问题
I have a regular expression that I want to match a latitude/longitude pair in a variety of fashions, e.g.
123 34 42
-123* 34' 42"
123* 34' 42"
+123* 34' 42"
45* 12' 22"N
45 12' 22"S
90:00:00.0N
I want to be able to match these in a pair such that
90:00:00.0N 180:00:00.0E
is a latitude/longitude pair.
or
45* 12' 22"N 46* 12' 22"E
is a latitude/longitude pair (1 degree by 1 degree cell).
or
123* 34' 42" 124* 34' 42"
is a latitude/longitude pair
etc
Using the below regular expression, when I type in 123, it matches. I suppose this is true since 123 00 00 is a valid coordinate. However, I want to use this regular expression to match pairs in the same format above
"([-|\\+]?\\d{1,3}[d|D|\u00B0|\\s](\\s*\\d{1,2}['|\u2019|\\s])?"
+ "(\\s*\\d{1,2}[\"|\u201d|\\s])?\\s*([N|n|S|s|E|e|W|w])?\\s?)"
I am using Java.
* denotes a degree.
What am I doing wrong in my regular expression?
回答1:
Well, for one thing, you're filling your character sets with a bunch of unnecessary pipe characters - alternation is implied in a []

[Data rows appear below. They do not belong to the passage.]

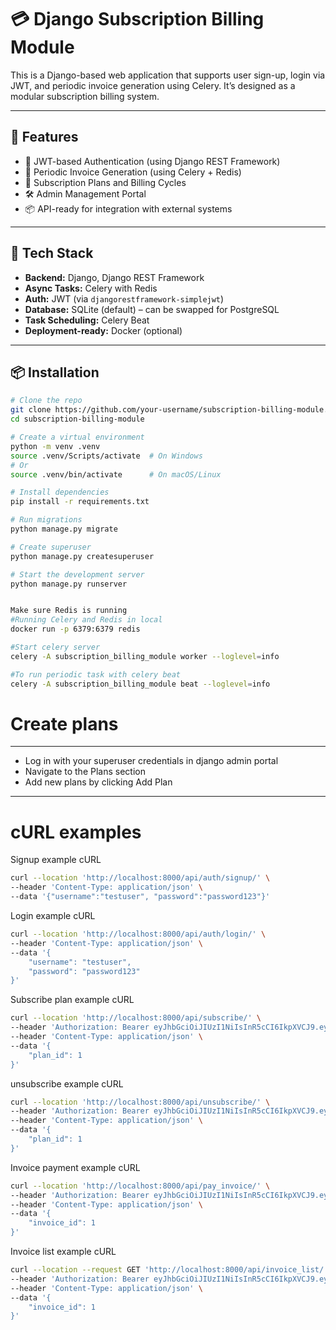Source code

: # 💳 Django Subscription Billing Module

This is a Django-based web application that supports user sign-up, login via JWT, and periodic invoice generation using Celery. It’s designed as a modular subscription billing system.

---

## 🚀 Features

- 🔐 JWT-based Authentication (using Django REST Framework)
- 📅 Periodic Invoice Generation (using Celery + Redis)
- 🧾 Subscription Plans and Billing Cycles
- 🛠️ Admin Management Portal
- 📦 API-ready for integration with external systems

---

## 🧰 Tech Stack

- **Backend:** Django, Django REST Framework
- **Async Tasks:** Celery with Redis
- **Auth:** JWT (via `djangorestframework-simplejwt`)
- **Database:** SQLite (default) – can be swapped for PostgreSQL
- **Task Scheduling:** Celery Beat
- **Deployment-ready:** Docker (optional)

---

## 📦 Installation

```bash
# Clone the repo
git clone https://github.com/your-username/subscription-billing-module.git
cd subscription-billing-module

# Create a virtual environment
python -m venv .venv
source .venv/Scripts/activate  # On Windows
# Or
source .venv/bin/activate      # On macOS/Linux

# Install dependencies
pip install -r requirements.txt

# Run migrations
python manage.py migrate

# Create superuser
python manage.py createsuperuser

# Start the development server
python manage.py runserver


Make sure Redis is running
#Running Celery and Redis in local
docker run -p 6379:6379 redis

#Start celery server
celery -A subscription_billing_module worker --loglevel=info

#To run periodic task with celery beat
celery -A subscription_billing_module beat --loglevel=info
```

# Create plans
---
- Log in with your superuser credentials in django admin portal
- Navigate to the Plans section
- Add new plans by clicking Add Plan

---

# cURL examples

Signup example cURL
```bash
curl --location 'http://localhost:8000/api/auth/signup/' \
--header 'Content-Type: application/json' \
--data '{"username":"testuser", "password":"password123"}'
```

Login example cURL
```bash
curl --location 'http://localhost:8000/api/auth/login/' \
--header 'Content-Type: application/json' \
--data '{
    "username": "testuser",
    "password": "password123"
}'
```

Subscribe plan example cURL
```bash
curl --location 'http://localhost:8000/api/subscribe/' \
--header 'Authorization: Bearer eyJhbGciOiJIUzI1NiIsInR5cCI6IkpXVCJ9.eyJ0b2tlbl90eXBlIjoiYWNjZXNzIiwiZXhwIjoxNzQ3OTM4OTQ3LCJpYXQiOjE3NDc5Mzg2NDcsImp0aSI6ImE3MGMzZjdiYjM2MTRjMWU4ODc1OTk3YTc5ZjgxNDkwIiwidXNlcl9pZCI6Mn0.kpLJm4ylTF9Cph8ShQ9WPoCbHf31IWikSa6W3T_T8dg' \
--header 'Content-Type: application/json' \
--data '{
    "plan_id": 1
}'
```

unsubscribe example cURL
```bash
curl --location 'http://localhost:8000/api/unsubscribe/' \
--header 'Authorization: Bearer eyJhbGciOiJIUzI1NiIsInR5cCI6IkpXVCJ9.eyJ0b2tlbl90eXBlIjoiYWNjZXNzIiwiZXhwIjoxNzQ3OTMyMTAzLCJpYXQiOjE3NDc5MzE4MDMsImp0aSI6IjRiMGEyZmNiY2YxZDRlZDBhMjBmMDZiYTBjODZkN2I1IiwidXNlcl9pZCI6Mn0.I7-s3GzdiLP9fVVZQPeLmbJTQP48JHzbFv_Gaf8P1pY' \
--header 'Content-Type: application/json' \
--data '{
    "plan_id": 1
}'
```


Invoice payment example cURL
```bash
curl --location 'http://localhost:8000/api/pay_invoice/' \
--header 'Authorization: Bearer eyJhbGciOiJIUzI1NiIsInR5cCI6IkpXVCJ9.eyJ0b2tlbl90eXBlIjoiYWNjZXNzIiwiZXhwIjoxNzQ3OTM4OTQ3LCJpYXQiOjE3NDc5Mzg2NDcsImp0aSI6ImE3MGMzZjdiYjM2MTRjMWU4ODc1OTk3YTc5ZjgxNDkwIiwidXNlcl9pZCI6Mn0.kpLJm4ylTF9Cph8ShQ9WPoCbHf31IWikSa6W3T_T8dg' \
--header 'Content-Type: application/json' \
--data '{
    "invoice_id": 1
}'
```

Invoice list example cURL
```bash
curl --location --request GET 'http://localhost:8000/api/invoice_list/' \
--header 'Authorization: Bearer eyJhbGciOiJIUzI1NiIsInR5cCI6IkpXVCJ9.eyJ0b2tlbl90eXBlIjoiYWNjZXNzIiwiZXhwIjoxNzQ3OTM4OTQ3LCJpYXQiOjE3NDc5Mzg2NDcsImp0aSI6ImE3MGMzZjdiYjM2MTRjMWU4ODc1OTk3YTc5ZjgxNDkwIiwidXNlcl9pZCI6Mn0.kpLJm4ylTF9Cph8ShQ9WPoCbHf31IWikSa6W3T_T8dg' \
--header 'Content-Type: application/json' \
--data '{
    "invoice_id": 1
}'
```
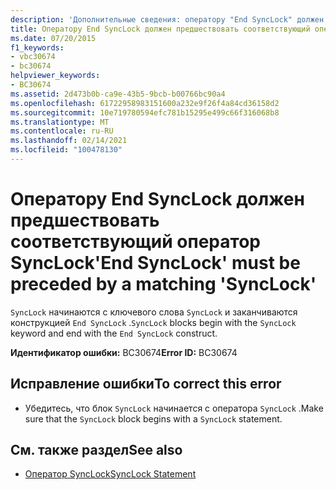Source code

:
 ```yaml
---
description: 'Дополнительные сведения: оператору "End SyncLock" должен предшествовать соответствующий оператор "SyncLock"'
title: Оператору End SyncLock должен предшествовать соответствующий оператор SyncLock
ms.date: 07/20/2015
f1_keywords:
- vbc30674
- bc30674
helpviewer_keywords:
- BC30674
ms.assetid: 2d473b0b-ca9e-43b5-9bcb-b00766bc90a4
ms.openlocfilehash: 61722958983151600a232e9f26f4a84cd36158d2
ms.sourcegitcommit: 10e719780594efc781b15295e499c66f316068b8
ms.translationtype: MT
ms.contentlocale: ru-RU
ms.lasthandoff: 02/14/2021
ms.locfileid: "100478130"
---
```

# <a name="end-synclock-must-be-preceded-by-a-matching-synclock"></a><span data-ttu-id="66b67-103">Оператору End SyncLock должен предшествовать соответствующий оператор SyncLock</span><span class="sxs-lookup"><span data-stu-id="66b67-103">'End SyncLock' must be preceded by a matching 'SyncLock'</span></span>

<span data-ttu-id="66b67-104">`SyncLock` начинаются с ключевого слова `SyncLock` и заканчиваются конструкцией `End SyncLock` .</span><span class="sxs-lookup"><span data-stu-id="66b67-104">`SyncLock` blocks begin with the `SyncLock` keyword and end with the `End SyncLock` construct.</span></span>  
  
 <span data-ttu-id="66b67-105">**Идентификатор ошибки:** BC30674</span><span class="sxs-lookup"><span data-stu-id="66b67-105">**Error ID:** BC30674</span></span>  
  
## <a name="to-correct-this-error"></a><span data-ttu-id="66b67-106">Исправление ошибки</span><span class="sxs-lookup"><span data-stu-id="66b67-106">To correct this error</span></span>  
  
- <span data-ttu-id="66b67-107">Убедитесь, что блок `SyncLock` начинается с оператора `SyncLock` .</span><span class="sxs-lookup"><span data-stu-id="66b67-107">Make sure that the `SyncLock` block begins with a `SyncLock` statement.</span></span>  
  
## <a name="see-also"></a><span data-ttu-id="66b67-108">См. также раздел</span><span class="sxs-lookup"><span data-stu-id="66b67-108">See also</span></span>

- [<span data-ttu-id="66b67-109">Оператор SyncLock</span><span class="sxs-lookup"><span data-stu-id="66b67-109">SyncLock Statement</span></span>](../language-reference/statements/synclock-statement.md)
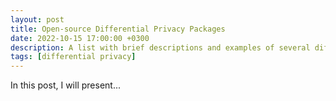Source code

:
 ```yaml
---
layout: post
title: Open-source Differential Privacy Packages
date: 2022-10-15 17:00:00 +0300
description: A list with brief descriptions and examples of several differential privacy packages for Python.
tags: [differential privacy]
---
```

In this post, I will present...
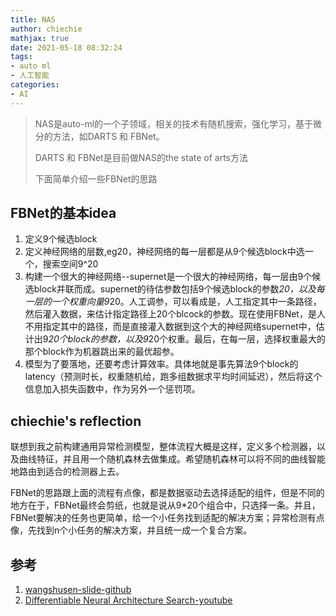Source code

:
 ```yaml
---
title: NAS
author: chiechie
mathjax: true
date: 2021-05-18 08:32:24
tags:
- auto ml
- 人工智能
categories:
- AI
---
```


> NAS是auto-ml的一个子领域，相关的技术有随机搜索，强化学习，基于微分的方法，如DARTS 和 FBNet。
> 
> DARTS 和 FBNet是目前做NAS的the state of arts方法
>
> 下面简单介绍一些FBNet的思路



## FBNet的基本idea



1. 定义9个候选block
2. 定义神经网络的层数,eg20，神经网络的每一层都是从9个候选block中选一个，搜索空间9^20
3. 构建一个很大的神经网络--supernet是一个很大的神经网络，每一层由9个候选block并联而成。supernet的待估参数包括9个候选block的参数*20，以及每一层的一个权重向量9*20。人工调参，可以看成是，人工指定其中一条路径，然后灌入数据，来估计指定路径上20个blcock的参数。现在使用FBNet，是人不用指定其中的路径，而是直接灌入数据到这个大的神经网络supernet中，估计出9*20个block的参数，以及9*20个权重。最后，在每一层，选择权重最大的那个block作为机器跳出来的最优超参。
4. 模型为了要落地，还要考虑计算效率。具体地就是事先算法9个block的latency（预测时长，权重随机给，跑多组数据求平均时间延迟），然后将这个信息加入损失函数中，作为另外一个惩罚项。



## chiechie's reflection

联想到我之前构建通用异常检测模型，整体流程大概是这样，定义多个检测器，以及曲线特征，并且用一个随机森林去做集成。希望随机森林可以将不同的曲线智能地路由到适合的检测器上去。

FBNet的思路跟上面的流程有点像，都是数据驱动去选择适配的组件，但是不同的地方在于，FBNet最终会剪纸，也就是说从9*20个组合中，只选择一条。并且，FBNet要解决的任务也更简单，给一个小任务找到适配的解决方案；异常检测有点像，先找到n个小任务的解决方案，并且统一成一个复合方案。


## 参考
1. [wangshusen-slide-github](https://github.com/wangshusen/DeepLearning)
2. [Differentiable Neural Architecture Search-youtube](https://www.youtube.com/watch?v=D9m9-CXw_HY)
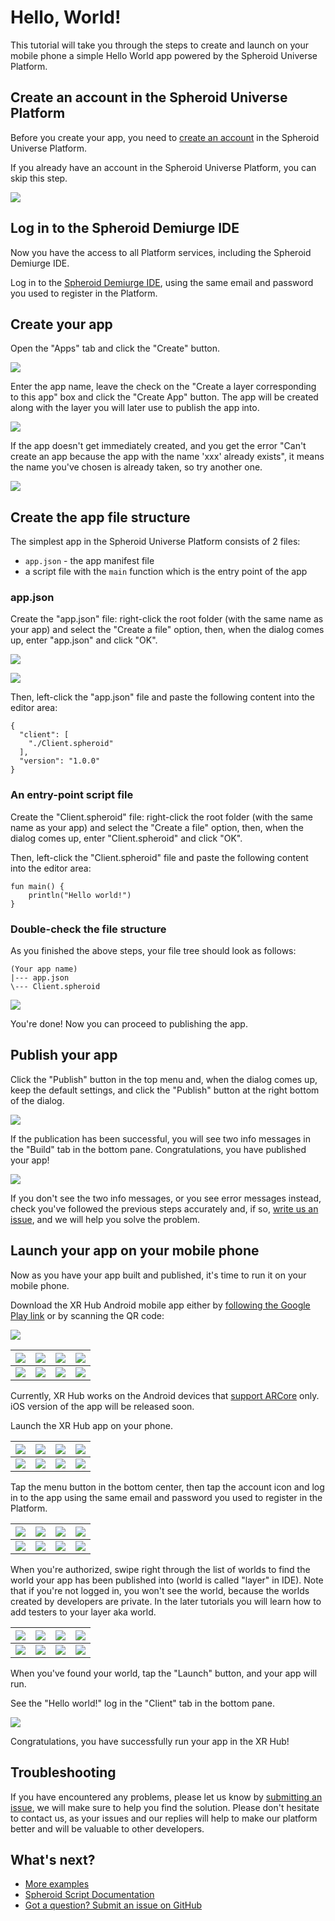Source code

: # Hello, World!

This tutorial will take you through the steps to create and launch on your mobile phone 
a simple Hello World app powered by the Spheroid Universe Platform.

## Create an account in the Spheroid Universe Platform

Before you create your app, you need to [create an account](https://spheroiduniverse.io/marketplace/register) in the Spheroid Universe Platform.

If you already have an account in the Spheroid Universe Platform, you can skip this step.

![](../../docs/images/coin-quest/01---marketplace-register.png)

## Log in to the Spheroid Demiurge IDE

Now you have the access to all Platform services, including the Spheroid Demiurge IDE. 

Log in to the [Spheroid Demiurge IDE](https://demiurge.spheroiduniverse.io/ide), using the same email and password you used to register in the Platform.

## Create your app

Open the "Apps" tab and click the "Create" button. 

![](../../docs/images/coin-quest/02---create-app-1.png)

Enter the app name, leave the check on the "Create a layer corresponding to this app" box and click the "Create App" button. The app will be created along with the layer you will later use to publish the app into.

![](../../docs/images/coin-quest/03---create-app-2.png)

If the app doesn't get immediately created, and you get the error "Can't create an app because the app with the name 'xxx' already exists", it means the name you've chosen is already taken, so try another one.

![](../../docs/images/coin-quest/04---create-app-error.png)

## Create the app file structure

The simplest app in the Spheroid Universe Platform consists of 2 files:
* `app.json` - the app manifest file
* a script file with the `main` function which is the entry point of the app

### app.json

Create the "app.json" file: right-click the root folder (with the same name as your app) and select the "Create a file" option, then, when the dialog comes up, enter "app.json" and click "OK".

![](../../docs/images/hello-world/create-file-1.png)

![](../../docs/images/coin-quest/10---ide-create-folder-2.png)

Then, left-click the "app.json" file and paste the following content into the editor area:

```
{
  "client": [
    "./Client.spheroid"
  ],
  "version": "1.0.0"
}
```

### An entry-point script file

Create the "Client.spheroid" file: right-click the root folder (with the same name as your app) and select the "Create a file" option, then, when the dialog comes up, enter "Client.spheroid" and click "OK".

Then, left-click the "Client.spheroid" file and paste the following content into the editor area:

```
fun main() {
    println("Hello world!")
}
```

### Double-check the file structure

As you finished the above steps, your file tree should look as follows:

```
(Your app name)
|--- app.json
\--- Client.spheroid
```

![](../../docs/images/hello-world/file-structure.png)

You're done! Now you can proceed to publishing the app.

## Publish your app

Click the "Publish" button in the top menu and, when the dialog comes up, keep the default settings, and click the "Publish" button at the right bottom of the dialog.

![](../../docs/images/hello-world/publish-1.png)

If the publication has been successful, you will see two info messages in the "Build" tab in the bottom pane. Congratulations, you have published your app!

![](../../docs/images/hello-world/publish-2.png)

If you don't see the two info messages, or you see error messages instead, check you've followed the previous steps accurately and, if so, [write us an issue](../../docs/submit-an-issue.md), and we will help you solve the problem.

## Launch your app on your mobile phone

Now as you have your app built and published, it's time to run it on your mobile phone.

Download the XR Hub Android mobile app either by [following the Google Play link](https://play.google.com/store/apps/details?id=io.spheroid.spheroidandroid) or by scanning the QR code:

![](../../docs/images/coin-quest/15---XR-Hub-QR.png)


| ![](../../docs/images/coin-quest/16---google-search.png) | ![](../../docs/images/coin-quest/17---google-app-1.png) | ![](../../docs/images/mobile-placeholder.png) | ![](../../docs/images/mobile-placeholder.png) |
| --- | --- | --- | --- |
| ![](../../docs/images/pixel.png) | ![](../../docs/images/pixel.png) | ![](../../docs/images/pixel.png) | ![](../../docs/images/pixel.png) |

Currently, XR Hub works on the Android devices that [support ARCore](https://developers.google.com/ar/discover/supported-devices) only. iOS version of the app will be released soon.

Launch the XR Hub app on your phone.


| ![](../../docs/images/coin-quest/18---google-app-2.png) | ![](../../docs/images/coin-quest/19---xrhub-splash-1.png) | ![](../../docs/images/coin-quest/20---xrhub-splash-2.png) | ![](../../docs/images/coin-quest/21---xrhub-splash-3.png) |
| --- | --- | --- | --- |
| ![](../../docs/images/pixel.png) | ![](../../docs/images/pixel.png) | ![](../../docs/images/pixel.png) | ![](../../docs/images/pixel.png) |

Tap the menu button in the bottom center, then tap the account icon and log in to the app using the same email and password you used to register in the Platform.

| ![](../../docs/images/coin-quest/22---xrhub-metaworld.png) | ![](../../docs/images/coin-quest/23---xrhub-hub.png) | ![](../../docs/images/coin-quest/24---xrhub-login-1.png) | ![](../../docs/images/coin-quest/25---xrhub-login-2.png)
| --- | --- | --- | --- |
| ![](../../docs/images/pixel.png) | ![](../../docs/images/pixel.png) | ![](../../docs/images/pixel.png) | ![](../../docs/images/pixel.png) |

When you're authorized, swipe right through the list of worlds to find the world your app has been published into (world is called "layer" in IDE). Note that if you're not logged in, you won't see the world, because the worlds created by developers are private. In the later tutorials you will learn how to add testers to your layer aka world.

| ![](../../docs/images/coin-quest/26---xrhub-user-app.png) | ![](../../docs/images/mobile-placeholder.png) | ![](../../docs/images/mobile-placeholder.png) | ![](../../docs/images/mobile-placeholder.png) |
| --- | --- | --- | --- |
| ![](../../docs/images/pixel.png) | ![](../../docs/images/pixel.png) | ![](../../docs/images/pixel.png) | ![](../../docs/images/pixel.png) |

When you've found your world, tap the "Launch" button, and your app will run.

See the "Hello world!" log in the "Client" tab in the bottom pane.

![](../../docs/images/hello-world/example-output.png)
 
Congratulations, you have successfully run your app in the XR Hub! 

## Troubleshooting

If you have encountered any problems, please let us know by [submitting an issue](../../docs/submit-an-issue.md), we will make sure to help you find the solution. Please don't hesitate to contact us, as your issues and our replies will help to make our platform better and will be valuable to other developers.

## What's next?

- [More examples](..)
- [Spheroid Script Documentation](https://spheroiduniverse.github.io/SpheroidScript/)
- [Got a question? Submit an issue on GitHub](../../docs/submit-an-issue.md)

pair. Additional cleanup: +
doesn't need to be escaped in a character class. Your regular expression seems to be addressing a bigger problem statement than you gave us - you make no mention of d
or D
as matchable character. And you've made pretty much the entire back half of your RegEx optional. Going off of what I think your original problem statement is, I built the following regular expression:
^\s*([+-]?\d{1,3}\*?\s+\d{1,2}'?\s+\d{1,2}"?[NSEW]?|\d{1,3}(:\d{2}){2}\.\d[NSEW]\s*){1,2}$
It's a bit of a doozy, but I'll break it down for you, or anyone who happens across this in the future (Hello, future!).
^
Start of string, simple.
\s*
Any amount of whitespace - even none.
(
Denotes the beginning of a group - we'll get back to that.
[-+]?
An optional sign
\d{1,3}
1 to three digits
\*?
An optional Asterisk - the escape here is key for an asterisk, but if you want to replace this with the unicode codepoint for an actual degree, you won't need it.
\s+
At least one character of whitespace
\d{1,2}
1 or two digits.
'?
Optional apostrophe
\s+\d{1,2}+
You've seen these before, but there's a new curveball - there's a plus after the {1,2}
quantifier! This makes it a possessive quantifier, meaning that the matcher won't give up its matches for this group to make another one possible. This is almost exclusively here to prevent 1 1 11 1 1
from matching, but can be used to increase speed anywhere you're 100% sure you don't need to be able to backtrack.
"?
Optional double quote. You'll have to escape this in Java.
[NSEW]?
An optional cardinal direction, designated by letter
|
OR - you can match everything in the group before this, or everything in the group after this.
\d{1,3}
Old news.
(:\d{2})
A colon, followed by two characters...
{2}
twice!
\.\d
Decimal point, followed by a single digit.
[NSEW]
Same as before, but this time it's mandatory.
\s*)
Some space, and finally the end of the group. Now, the first group has matched an entire longitude/latitude denotation, with an arbitrary amount of space at the end. Followed closely by:
{1,2}
Do that one, or two times - to match a single or a pair, then finally:
$
The end of the string.
This isn't perfect, but it's pretty close, and I think it answers the original problem statement. Plus, I feel my explanation has demystified it enough that you can edit it to further suit your needs. The one thing it doesn't (and won't) do, is enforce that the first coordinate matches the second in style. That's just too much to ask of Regular Expressions.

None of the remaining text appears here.